_RECORDS TO USE_
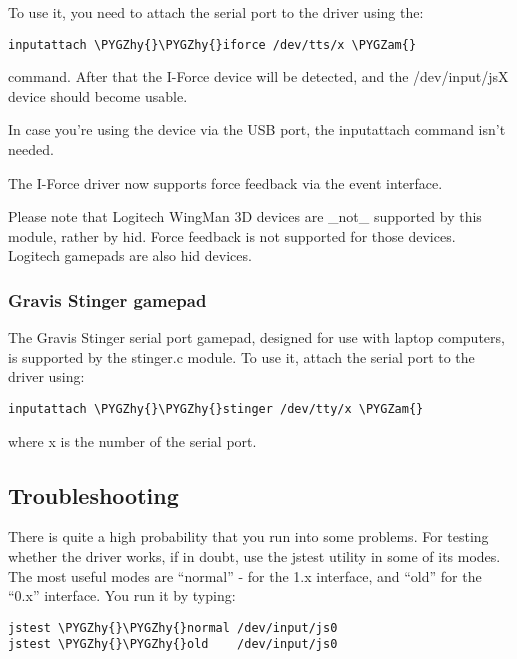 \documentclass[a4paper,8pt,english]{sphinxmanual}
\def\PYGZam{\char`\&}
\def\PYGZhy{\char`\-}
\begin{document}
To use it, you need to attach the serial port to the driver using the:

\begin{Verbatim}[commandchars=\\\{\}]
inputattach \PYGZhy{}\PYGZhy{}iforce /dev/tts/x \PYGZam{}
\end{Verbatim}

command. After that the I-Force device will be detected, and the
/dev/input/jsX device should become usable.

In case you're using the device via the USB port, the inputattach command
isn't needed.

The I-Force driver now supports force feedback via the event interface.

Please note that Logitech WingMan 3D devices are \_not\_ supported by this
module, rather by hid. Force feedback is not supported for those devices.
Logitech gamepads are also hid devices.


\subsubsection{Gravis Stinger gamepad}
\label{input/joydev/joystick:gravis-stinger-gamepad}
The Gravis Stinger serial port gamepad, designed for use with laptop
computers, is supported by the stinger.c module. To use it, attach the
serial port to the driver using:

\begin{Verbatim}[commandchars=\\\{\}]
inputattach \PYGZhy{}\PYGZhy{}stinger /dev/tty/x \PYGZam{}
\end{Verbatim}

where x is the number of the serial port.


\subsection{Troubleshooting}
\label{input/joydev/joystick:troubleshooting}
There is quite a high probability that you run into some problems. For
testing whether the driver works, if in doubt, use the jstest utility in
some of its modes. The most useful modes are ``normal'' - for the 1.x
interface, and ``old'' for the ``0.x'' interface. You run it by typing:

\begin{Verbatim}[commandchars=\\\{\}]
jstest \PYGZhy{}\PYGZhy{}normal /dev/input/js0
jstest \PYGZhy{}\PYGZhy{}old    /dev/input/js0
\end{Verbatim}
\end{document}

_WHAT IS REQUIRED_
Please repeat every line of the material above exactly and without its pictures.

_EXERCISE OUTPUT_
 \documentclass[a4paper,8pt,english]{sphinxmanual}
\def\PYGZam{\char`\&}
\def\PYGZhy{\char`\-}
\begin{document}
To use it, you need to attach the serial port to the driver using the:

\begin{Verbatim}[commandchars=\\\{\}]
inputattach \PYGZhy{}\PYGZhy{}iforce /dev/tts/x \PYGZam{}
\end{Verbatim}

command. After that the I-Force device will be detected, and the
/dev/input/jsX device should become usable.

In case you're using the device via the USB port, the inputattach command
isn't needed.

The I-Force driver now supports force feedback via the event interface.

Please note that Logitech WingMan 3D devices are \_not\_ supported by this
module, rather by hid. Force feedback is not supported for those devices.
Logitech gamepads are also hid devices.


\subsubsection{Gravis Stinger gamepad}
\label{input/joydev/joystick:gravis-stinger-gamepad}
The Gravis Stinger serial port gamepad, designed for use with laptop
computers, is supported by the stinger.c module. To use it, attach the
serial port to the driver using:

\begin{Verbatim}[commandchars=\\\{\}]
inputattach \PYGZhy{}\PYGZhy{}stinger /dev/tty/x \PYGZam{}
\end{Verbatim}

where x is the number of the serial port.


\subsection{Troubleshooting}
\label{input/joydev/joystick:troubleshooting}
There is quite a high probability that you run into some problems. For
testing whether the driver works, if in doubt, use the jstest utility in
some of its modes. The most useful modes are ``normal'' - for the 1.x
interface, and ``old'' for the ``0.x'' interface. You run it by typing:

\begin{Verbatim}[commandchars=\\\{\}]
jstest \PYGZhy{}\PYGZhy{}normal /dev/input/js0
jstest \PYGZhy{}\PYGZhy{}old    /dev/input/js0
\end{Verbatim}
\end{document}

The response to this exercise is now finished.